The statement by Michel Barnier, the European Commissioner in charge of regulation, sounded like he was throwing down the gauntlet to the EU's financial sector. An EU advisory group on Tuesday submitted a report on banking reform that, according to Barnier, "underlines the excessive risks taken by banks in the past, and makes important recommendations to make sure that banks work in the interest of their customers."
The message is as clear as it is unflattering -- a sector needs to be monitored closely to make sure it doesn't harm its customers. The report was written by a group of experts led by Bank of Finland Governor Erkki Liikanen, who opted for a more cautious formulation.
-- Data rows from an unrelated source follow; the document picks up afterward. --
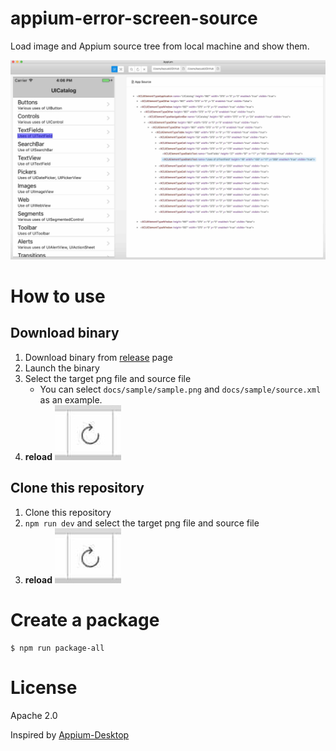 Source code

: # appium-error-screen-source

Load image and Appium source tree from local machine and show them.

![](docs/images/sample.jpg)

# How to use
## Download binary
1. Download binary from [release](https://github.com/KazuCocoa/appium-error-screen-source/releases) page
2. Launch the binary
3. Select the target png file and source file
   - You can select `docs/sample/sample.png` and `docs/sample/source.xml` as an example.
4. **reload** ![](./docs/images/reload.jpg)

## Clone this repository
1. Clone this repository
2. `npm run dev` and select the target png file and source file
3. **reload** ![](./docs/images/reload.jpg)

# Create a package

```
$ npm run package-all
```

# License
Apache 2.0

Inspired by [Appium-Desktop](https://github.com/appium/appium-desktop)

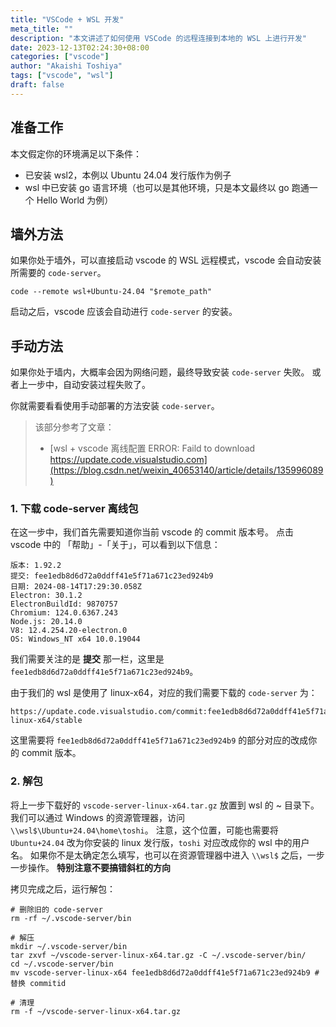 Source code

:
 ```yaml
---
title: "VSCode + WSL 开发"
meta_title: ""
description: "本文讲述了如何使用 VSCode 的远程连接到本地的 WSL 上进行开发"
date: 2023-12-13T02:24:30+08:00
categories: ["vscode"]
author: "Akaishi Toshiya"
tags: ["vscode", "wsl"]
draft: false
---
```


## 准备工作

本文假定你的环境满足以下条件：

* 已安装 wsl2，本例以 Ubuntu 24.04 发行版作为例子
* wsl 中已安装 go 语言环境（也可以是其他环境，只是本文最终以 go 跑通一个 Hello World 为例）

## 墙外方法

如果你处于墙外，可以直接启动 vscode 的 WSL 远程模式，vscode 会自动安装所需要的 `code-server`。

```shell
code --remote wsl+Ubuntu-24.04 "$remote_path"
```

启动之后，vscode 应该会自动进行 `code-server` 的安装。

## 手动方法

如果你处于墙内，大概率会因为网络问题，最终导致安装 `code-server` 失败。
或者上一步中，自动安装过程失败了。

你就需要看看使用手动部署的方法安装 `code-server`。

> 该部分参考了文章：
> * [wsl + vscode 离线配置 ERROR: Faild to download https://update.code.visualstudio.com](https://blog.csdn.net/weixin_40653140/article/details/135996089)

### 1. 下载 code-server 离线包

在这一步中，我们首先需要知道你当前 vscode 的 commit 版本号。
点击 vscode 中的 「帮助」-「关于」，可以看到以下信息：

```plaintext
版本: 1.92.2
提交: fee1edb8d6d72a0ddff41e5f71a671c23ed924b9
日期: 2024-08-14T17:29:30.058Z
Electron: 30.1.2
ElectronBuildId: 9870757
Chromium: 124.0.6367.243
Node.js: 20.14.0
V8: 12.4.254.20-electron.0
OS: Windows_NT x64 10.0.19044
```

我们需要关注的是 **提交** 那一栏，这里是 `fee1edb8d6d72a0ddff41e5f71a671c23ed924b9`。

由于我们的 wsl 是使用了 linux-x64，对应的我们需要下载的 `code-server` 为：

```
https://update.code.visualstudio.com/commit:fee1edb8d6d72a0ddff41e5f71a671c23ed924b9/server-linux-x64/stable
```

这里需要将 `fee1edb8d6d72a0ddff41e5f71a671c23ed924b9` 的部分对应的改成你的 commit 版本。

### 2. 解包

将上一步下载好的 `vscode-server-linux-x64.tar.gz` 放置到 wsl 的 ~ 目录下。
我们可以通过 Windows 的资源管理器，访问 `\\wsl$\Ubuntu+24.04\home\toshi`。
注意，这个位置，可能也需要将 `Ubuntu+24.04` 改为你安装的 linux 发行版，`toshi` 对应改成你的 wsl 中的用户名。
如果你不是太确定怎么填写，也可以在资源管理器中进入 `\\wsl$` 之后，一步一步操作。
**特别注意不要搞错斜杠的方向**

拷贝完成之后，运行解包：

```shell
# 删除旧的 code-server
rm -rf ~/.vscode-server/bin

# 解压
mkdir ~/.vscode-server/bin
tar zxvf ~/vscode-server-linux-x64.tar.gz -C ~/.vscode-server/bin/
cd ~/.vscode-server/bin
mv vscode-server-linux-x64 fee1edb8d6d72a0ddff41e5f71a671c23ed924b9 # 替换 commitid

# 清理
rm -f ~/vscode-server-linux-x64.tar.gz
```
He said his group's recommendations were aimed at "establishing a stable and efficient banking system serving the needs of citizens, the economy and the internal market."
The central element of the report is the call for a strict separation between retail banking and investment banking.
"The group has concluded that it is necessary to require legal separation of certain particularly risky financial activities from deposit-taking banks within the banking group," said the report. "The activities to be separated would include proprietary trading of securities and derivatives, and certain other activities closely linked with securities and derivatives markets."
The move would affect banks such as Britain's Barclays, Germany's Deutsche Bank and France's BNP Paribas, which offer retail banking in addition to riskier trading in stocks, debt and other securities.
The proposed move wouldn't just protect customers' deposits in case the bank got into financial trouble through risky investment banking activities. It would also prevent the state -- meaning taxpayers -- from having to bail out banks in future.
Experts Stop Short of Calling For Splitting Banks Apart
However, Liikanen's group doesn't favor the most drastic form of separation -- splitting major banks into completely independent entitities. Instead, the advisors said it would suffice if the various business divisions were separated from each other in legal and organizational terms.
"The long-standing universal banking model in Europe would ... remain untouched, since the separated activities can be carried out in the same banking group," said Liikanen. "Hence, banks' ability to provide a wide range of financial services to their customers would be maintained."
The plans are in line with reform proposals made by Peer Steinbrück, recently nominated by Germany's opposition Social Democrats to challenge Chancellor Angela Merkel in the next general election scheduled for autumn 2013.
The experts also recommend requiring banks to underpin property lending with larger capital reserves. In addition, banking executives should receive part of their bonuses in the form of special bonds to ensure that they contribute to any bailout of their bank, the report said.
European Commissioner Barnier assembled the 11-member group under Liikanen a year ago to find ways to make the financial system more resilient to crises.
"This report will feed our reflections on the need for further action," said Barnier.
But it will be up to EU government leaders to decide how quickly the plans will be implemented. At present, European policymakers are focusing on setting up a joint banking supervisory authority for the euro zone as part of plans for a banking union to help tackle the euro crisis and its impact on banks.
The other elements of the banking union -- a pan-European fund to safeguard deposits, and the Liikanen plan -- will have to wait until that watchdog has been set up first.